* **Data for processing**:

########

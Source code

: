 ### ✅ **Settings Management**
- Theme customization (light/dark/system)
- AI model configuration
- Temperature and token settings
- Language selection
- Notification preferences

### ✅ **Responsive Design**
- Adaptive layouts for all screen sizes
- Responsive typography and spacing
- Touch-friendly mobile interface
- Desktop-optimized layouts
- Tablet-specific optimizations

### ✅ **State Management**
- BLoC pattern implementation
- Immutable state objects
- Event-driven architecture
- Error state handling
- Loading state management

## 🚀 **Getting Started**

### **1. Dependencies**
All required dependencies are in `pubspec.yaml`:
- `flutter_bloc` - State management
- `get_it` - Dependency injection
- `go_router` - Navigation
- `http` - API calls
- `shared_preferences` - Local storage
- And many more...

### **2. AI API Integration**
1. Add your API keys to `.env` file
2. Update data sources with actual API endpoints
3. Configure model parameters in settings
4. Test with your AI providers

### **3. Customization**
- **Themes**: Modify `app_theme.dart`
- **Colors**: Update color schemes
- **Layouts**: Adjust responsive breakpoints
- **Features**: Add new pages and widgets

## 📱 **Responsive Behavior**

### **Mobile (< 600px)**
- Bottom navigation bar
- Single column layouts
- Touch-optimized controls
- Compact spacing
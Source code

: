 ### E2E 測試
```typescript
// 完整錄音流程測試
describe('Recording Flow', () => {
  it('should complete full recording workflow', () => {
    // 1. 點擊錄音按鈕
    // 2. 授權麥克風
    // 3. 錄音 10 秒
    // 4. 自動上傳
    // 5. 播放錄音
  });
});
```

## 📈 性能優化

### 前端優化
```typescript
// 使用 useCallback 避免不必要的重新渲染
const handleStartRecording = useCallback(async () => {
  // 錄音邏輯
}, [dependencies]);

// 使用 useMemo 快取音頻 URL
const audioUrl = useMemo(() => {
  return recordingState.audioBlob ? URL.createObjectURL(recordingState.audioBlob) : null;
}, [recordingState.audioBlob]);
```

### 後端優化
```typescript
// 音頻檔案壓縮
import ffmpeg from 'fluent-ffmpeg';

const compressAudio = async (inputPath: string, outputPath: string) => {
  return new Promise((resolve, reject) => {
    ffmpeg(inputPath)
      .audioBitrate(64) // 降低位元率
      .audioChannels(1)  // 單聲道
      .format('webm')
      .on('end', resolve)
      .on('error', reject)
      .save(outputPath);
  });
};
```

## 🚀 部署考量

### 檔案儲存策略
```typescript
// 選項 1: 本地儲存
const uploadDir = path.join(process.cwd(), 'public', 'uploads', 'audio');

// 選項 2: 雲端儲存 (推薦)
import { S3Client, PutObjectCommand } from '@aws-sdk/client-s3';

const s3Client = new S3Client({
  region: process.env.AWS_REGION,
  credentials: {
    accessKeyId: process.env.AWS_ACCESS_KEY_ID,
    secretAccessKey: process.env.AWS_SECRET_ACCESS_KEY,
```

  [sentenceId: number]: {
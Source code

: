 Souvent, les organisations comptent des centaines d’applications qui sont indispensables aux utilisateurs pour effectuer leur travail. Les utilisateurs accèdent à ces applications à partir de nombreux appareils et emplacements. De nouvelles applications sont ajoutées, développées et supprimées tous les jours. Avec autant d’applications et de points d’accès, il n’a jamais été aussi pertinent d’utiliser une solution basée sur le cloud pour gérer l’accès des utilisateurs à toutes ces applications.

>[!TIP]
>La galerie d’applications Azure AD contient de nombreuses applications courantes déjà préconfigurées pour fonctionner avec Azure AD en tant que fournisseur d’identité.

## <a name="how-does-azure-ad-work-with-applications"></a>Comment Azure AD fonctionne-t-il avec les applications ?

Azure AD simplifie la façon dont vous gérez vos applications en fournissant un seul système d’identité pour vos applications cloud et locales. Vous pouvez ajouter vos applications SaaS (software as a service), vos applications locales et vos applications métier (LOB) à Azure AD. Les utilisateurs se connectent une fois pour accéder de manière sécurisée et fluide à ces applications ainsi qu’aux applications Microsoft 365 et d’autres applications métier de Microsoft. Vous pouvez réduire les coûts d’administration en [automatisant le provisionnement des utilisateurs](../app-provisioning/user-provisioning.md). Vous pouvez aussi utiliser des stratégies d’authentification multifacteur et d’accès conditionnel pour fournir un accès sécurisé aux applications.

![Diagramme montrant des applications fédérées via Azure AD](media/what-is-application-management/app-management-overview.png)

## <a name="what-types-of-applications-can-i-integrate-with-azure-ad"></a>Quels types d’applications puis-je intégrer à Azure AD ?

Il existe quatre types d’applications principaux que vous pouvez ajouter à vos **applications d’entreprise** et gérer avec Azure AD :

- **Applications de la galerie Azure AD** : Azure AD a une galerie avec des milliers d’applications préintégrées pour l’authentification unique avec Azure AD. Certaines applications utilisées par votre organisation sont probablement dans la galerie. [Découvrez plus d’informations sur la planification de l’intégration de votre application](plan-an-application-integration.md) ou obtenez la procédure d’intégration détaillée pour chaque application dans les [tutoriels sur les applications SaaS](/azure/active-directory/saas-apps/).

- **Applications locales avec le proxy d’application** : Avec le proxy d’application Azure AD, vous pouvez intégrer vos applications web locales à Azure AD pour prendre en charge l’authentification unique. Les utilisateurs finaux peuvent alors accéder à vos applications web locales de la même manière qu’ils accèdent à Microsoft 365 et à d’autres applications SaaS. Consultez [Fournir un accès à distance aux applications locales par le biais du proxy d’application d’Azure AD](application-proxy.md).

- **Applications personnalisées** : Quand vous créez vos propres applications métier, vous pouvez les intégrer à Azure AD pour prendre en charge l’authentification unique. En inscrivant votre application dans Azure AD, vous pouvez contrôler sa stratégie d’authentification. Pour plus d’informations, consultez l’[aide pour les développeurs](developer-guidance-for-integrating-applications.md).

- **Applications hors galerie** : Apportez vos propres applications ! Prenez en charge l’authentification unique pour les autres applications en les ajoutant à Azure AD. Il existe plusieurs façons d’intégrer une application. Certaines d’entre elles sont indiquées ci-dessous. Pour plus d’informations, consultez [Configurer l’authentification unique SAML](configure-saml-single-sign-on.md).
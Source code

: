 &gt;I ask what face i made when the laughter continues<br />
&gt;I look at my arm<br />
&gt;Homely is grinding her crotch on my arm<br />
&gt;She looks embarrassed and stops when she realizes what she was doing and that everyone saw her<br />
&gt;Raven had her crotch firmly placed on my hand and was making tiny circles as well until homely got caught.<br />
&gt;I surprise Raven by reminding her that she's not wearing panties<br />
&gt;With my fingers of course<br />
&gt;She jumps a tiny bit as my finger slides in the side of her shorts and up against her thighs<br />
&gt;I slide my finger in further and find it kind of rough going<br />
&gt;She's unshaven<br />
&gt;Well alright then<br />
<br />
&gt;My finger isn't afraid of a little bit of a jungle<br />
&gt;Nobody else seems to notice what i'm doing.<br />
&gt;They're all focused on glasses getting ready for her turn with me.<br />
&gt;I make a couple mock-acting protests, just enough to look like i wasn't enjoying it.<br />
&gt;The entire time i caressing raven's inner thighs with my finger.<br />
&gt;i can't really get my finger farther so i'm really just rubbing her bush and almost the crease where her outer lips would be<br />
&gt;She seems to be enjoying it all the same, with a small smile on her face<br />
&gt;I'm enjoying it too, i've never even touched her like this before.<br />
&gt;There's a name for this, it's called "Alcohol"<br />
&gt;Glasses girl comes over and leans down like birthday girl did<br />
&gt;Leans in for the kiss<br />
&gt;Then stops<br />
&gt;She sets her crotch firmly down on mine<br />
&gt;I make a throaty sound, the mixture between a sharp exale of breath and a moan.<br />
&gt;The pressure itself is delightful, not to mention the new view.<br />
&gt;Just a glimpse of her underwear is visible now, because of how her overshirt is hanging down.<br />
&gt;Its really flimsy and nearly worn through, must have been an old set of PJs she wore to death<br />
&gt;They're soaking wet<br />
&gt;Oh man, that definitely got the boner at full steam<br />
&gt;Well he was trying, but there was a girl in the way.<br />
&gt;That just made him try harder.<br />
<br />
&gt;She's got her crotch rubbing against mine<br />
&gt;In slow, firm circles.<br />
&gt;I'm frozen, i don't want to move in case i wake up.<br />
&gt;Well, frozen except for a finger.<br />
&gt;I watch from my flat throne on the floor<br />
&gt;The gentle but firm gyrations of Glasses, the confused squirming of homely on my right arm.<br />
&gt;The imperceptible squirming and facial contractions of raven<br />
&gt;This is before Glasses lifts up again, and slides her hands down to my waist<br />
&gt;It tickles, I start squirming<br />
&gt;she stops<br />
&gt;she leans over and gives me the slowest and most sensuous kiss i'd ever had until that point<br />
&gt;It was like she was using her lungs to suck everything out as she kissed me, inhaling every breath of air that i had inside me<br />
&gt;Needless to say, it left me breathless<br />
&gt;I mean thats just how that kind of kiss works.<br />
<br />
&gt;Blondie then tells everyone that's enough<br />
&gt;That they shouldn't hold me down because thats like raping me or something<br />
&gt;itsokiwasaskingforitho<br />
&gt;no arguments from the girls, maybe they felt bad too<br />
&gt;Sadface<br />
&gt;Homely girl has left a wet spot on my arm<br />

########

Copy out only the lines of the records above from the one with "her thighs<br />" through the one with "with me.<br />", exactly as they stand, both included.

&gt;She jumps a tiny bit as my finger slides in the side of her shorts and up against her thighs<br />
&gt;I slide my finger in further and find it kind of rough going<br />
&gt;She's unshaven<br />
&gt;Well alright then<br />
<br />
&gt;My finger isn't afraid of a little bit of a jungle<br />
&gt;Nobody else seems to notice what i'm doing.<br />
&gt;They're all focused on glasses getting ready for her turn with me.<br />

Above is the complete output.